Ivan flooding worries TX

Now a tropical depression, Ivan is producing heavy rain in Texas.


Camp Noah kids play a game.
Credit: Disaster News Network

Tropical Storm Ivan marched across the western Louisiana coast Thursday night near Cameron bringing heavy rains and gusty winds. It was the second time in a week that Ivan had brought misery to the Gulf Coast.

By Friday morning, downgraded by the National Hurricane Center to a tropical depression, Ivan was slowly passing over Port Arthur, TX, and had become largely a major rain event.

Just a week after plowing through the Florida Panhandle, spawning tornadoes from Florida to Pennsylvania and flooding as far north as upper New York State, Ivan's remnants returned to the Gulf of Mexico and organized into a tropical storm.

In an unusual twist of this active hurricane season, the National Hurricane Center said Thursday evening, Ivan was expected to largely disappear this weekend. However, one model suggested the remmants could end up in the Gulf of Mexico once again, but were not expected to reform a third time.

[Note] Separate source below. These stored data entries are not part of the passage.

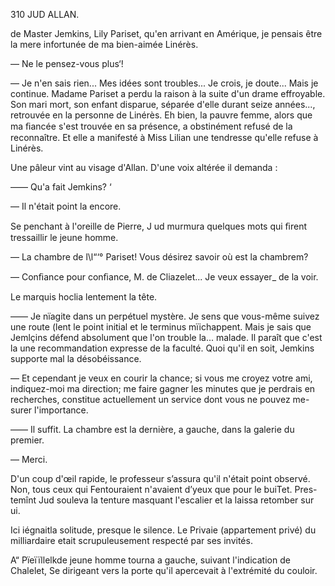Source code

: 310 JUD ALLAN.

de Master Jemkins, Lily Pariset, qu'en arrivant en Amérique, je pensais être
la mere infortunée de ma bien-aimée Linérès.

— Ne le pensez-vous plus‘!

— Je n'en sais rien... Mes idées sont troubles... Je crois, je doute...
Mais je continue. Madame Pariset a perdu la raison à la suite d'un drame
effroyable. Son mari mort, son enfant disparue, séparée d'elle durant seize
années..., retrouvée en la personne de Linérès. Eh bien, la pauvre femme,
alors que ma ﬁancée s'est trouvée en sa présence, a obstinément refusé de
la reconnaître. Et elle a manifesté à Miss Lilian une tendresse qu'elle refuse
à Linérès.

Une pâleur vint au visage d'Allan. D'une voix altérée il demanda :

—— Qu'a fait Jemkins? ‘

— Il n'était point la encore.

Se penchant à l'oreille de Pierre, J ud murmura quelques mots qui ﬁrent
tressaillir le jeune homme.

— La chambre de l\l“‘° Pariset! Vous désirez savoir où est la chambrem?

— Conﬁance pour conﬁance, M. de Cliazelet... Je veux essayer_ de la voir.

Le marquis hoclia lentement la tête.

—— Je nïagite dans un perpétuel mystère. Je sens que vous-même suivez
une route (lent le point initial et le terminus mïichappent. Mais je sais que
Jemlçins défend absolument que l'on trouble la... malade. Il paraît que c'est
la une recommandation expresse de la faculté. Quoi qu'il en soit, Jemkins
supporte mal la désobéissance.

— Et cependant je veux en courir la chance; si vous me croyez votre
ami, indiquez-moi ma direction; me faire gagner les minutes que je perdrais
en recherches, constitue actuellement un service dont vous ne pouvez me-
surer l'importance.

—— Il suffit. La chambre est la dernière, a gauche, dans la galerie du
premier.

— Merci.

D'un coup d'œil rapide, le professeur s’assura qu'il n'était point observé.
Non, tous ceux qui Fentouraient n'avaient d’yeux que pour le buiTet. Pres-
temînt Jud souleva la tenture masquant l'escalier et la laissa retomber
sur ui.

Ici iégnaitla solitude, presque le silence. Le Privaie (appartement privé)
du milliardaire etait scrupuleusement respecté par ses invités.

A“ Pïeïïllelkde jeune homme tourna a gauche, suivant l'indication de
Chalelet, Se dirigeant vers la porte qu'il apercevait à l'extrémité du couloir.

In 2001, Tropical Storm Allison stalled after crossing the Texas coast near Houston and rainful totalled as much as 3-feet. The area's worst natural disaster in history, flooding from Allison left 22 people dead, destroyed 3,600 homes and damaged another 48,000.

"I think anyone who went through Allison would be concerned about this," said Jean Peercy, construction coordinator for Lutheran Disaster Response in Palacios, TX. "Although, most people don't realize it, a tropical storm can do as much or more damage than a hurricane."

Peercy said she was worried about Ivan's second coming to the Louisiana coast, largely because 1,400 residents of that state have already registered for help following last week's storms.

While western Gulf Coast cities like Houston and Galveston, deal with the rains spawned by Ivan, residents of Florida still cleaning up after Ivan's deadly march through the Panhandle just last week are warily watching Hurricane Jeanne move toward the southeastern U.S. coast.

Forecasters are also tracking two other named storms in the Atlantic. Hurricane Karl is racing north through the north central Atlantic Ocean and is expected only to interrupt oceanic shipping channels.

Tropical Depression Lisa was nearly stationary as it merged with another tropical depression and was reorganizing Friday morning. Lisa is expected to begin a slow westward movement in the next 24 hours.